▶ EXERCISE PROMPT: Give back the entries exactly, ending with the "Likers who has" line.

▶ DATA EXTRACT:
★ ★ ★ ★ ★ ★ ★
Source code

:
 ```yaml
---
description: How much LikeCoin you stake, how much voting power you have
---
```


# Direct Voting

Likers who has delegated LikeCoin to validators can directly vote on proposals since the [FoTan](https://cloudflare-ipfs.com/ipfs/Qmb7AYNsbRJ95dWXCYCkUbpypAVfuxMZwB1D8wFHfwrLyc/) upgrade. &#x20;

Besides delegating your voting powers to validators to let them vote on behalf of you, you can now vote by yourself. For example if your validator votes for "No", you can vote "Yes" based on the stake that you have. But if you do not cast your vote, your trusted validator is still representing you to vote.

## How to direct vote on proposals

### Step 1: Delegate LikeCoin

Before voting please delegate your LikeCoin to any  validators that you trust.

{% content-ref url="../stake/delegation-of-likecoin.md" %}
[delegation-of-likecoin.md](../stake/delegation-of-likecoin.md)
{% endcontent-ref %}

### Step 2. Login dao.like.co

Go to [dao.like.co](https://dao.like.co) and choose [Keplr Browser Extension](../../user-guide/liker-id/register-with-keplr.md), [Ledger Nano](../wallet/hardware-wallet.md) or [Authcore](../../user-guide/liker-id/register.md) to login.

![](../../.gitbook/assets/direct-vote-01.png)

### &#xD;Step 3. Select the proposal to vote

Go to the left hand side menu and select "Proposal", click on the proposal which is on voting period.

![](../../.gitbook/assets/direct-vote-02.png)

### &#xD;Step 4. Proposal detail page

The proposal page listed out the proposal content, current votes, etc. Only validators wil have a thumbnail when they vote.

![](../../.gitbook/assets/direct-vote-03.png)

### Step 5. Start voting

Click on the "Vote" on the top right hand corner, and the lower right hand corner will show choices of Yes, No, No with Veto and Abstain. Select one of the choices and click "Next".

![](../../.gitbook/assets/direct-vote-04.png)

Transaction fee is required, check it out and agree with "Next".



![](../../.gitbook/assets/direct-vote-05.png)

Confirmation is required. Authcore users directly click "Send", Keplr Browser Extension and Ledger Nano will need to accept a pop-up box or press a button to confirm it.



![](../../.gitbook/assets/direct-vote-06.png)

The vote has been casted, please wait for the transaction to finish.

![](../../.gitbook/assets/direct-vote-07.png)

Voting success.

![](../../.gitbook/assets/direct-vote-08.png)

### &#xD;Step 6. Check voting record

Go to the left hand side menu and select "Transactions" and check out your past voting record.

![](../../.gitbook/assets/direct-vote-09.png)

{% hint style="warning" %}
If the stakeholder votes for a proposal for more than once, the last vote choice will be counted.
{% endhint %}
★ ★ ★ ★ ★ ★ ★
▶ SOLUTION:
Source code

:
 ```yaml
---
description: How much LikeCoin you stake, how much voting power you have
---
```


# Direct Voting

Likers who has delegated LikeCoin to validators can directly vote on proposals since the [FoTan](https://cloudflare-ipfs.com/ipfs/Qmb7AYNsbRJ95dWXCYCkUbpypAVfuxMZwB1D8wFHfwrLyc/) upgrade. &#x20;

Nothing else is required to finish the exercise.